>>>>
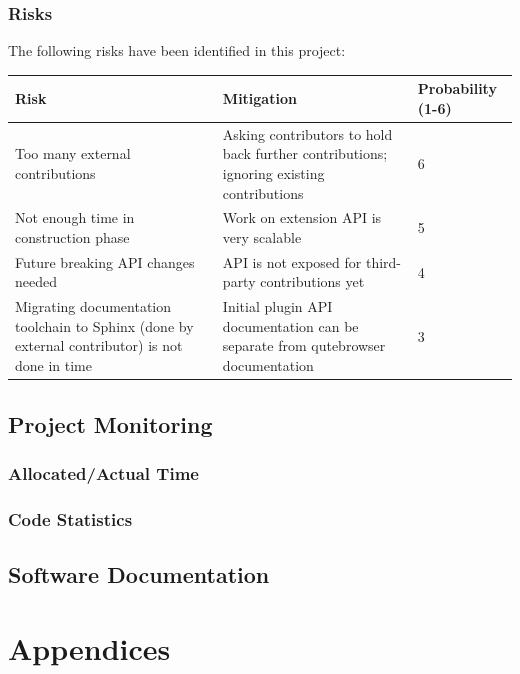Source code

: \documentclass[a4paper,parskip=full]{scrreprt}
\begin{document}
\section{Risks}
The following risks have been identified in this project:

\begin{table}[h!]
  \begin{tabulary}{\linewidth}{LLl}
    \toprule
    Risk & Mitigation & Probability (1-6) \\
    \midrule
    Too many external contributions & Asking contributors to hold back further contributions; ignoring existing contributions & 6 \\
    \hline
    Not enough time in construction phase & Work on extension API is very
    scalable & 5 \\
    \hline
    Future breaking API changes needed & API is not exposed for third-party
    contributions yet & 4 \\
    \hline
    Migrating documentation toolchain to Sphinx (done by external contributor)
    is not done in time & Initial plugin API documentation can be separate from
    qutebrowser documentation & 3 \\
    \bottomrule
  \end{tabulary}
\end{table}

\chapter{Project Monitoring}
\section{Allocated/Actual Time}
\section{Code Statistics}


\chapter{Software Documentation}



\part{Appendices}
\end{document}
<<<<
## [REQUIRED WORK]
How many lines in the entries include "contributions"? Only the number is wanted.

## [YOUR SOLUTION]
2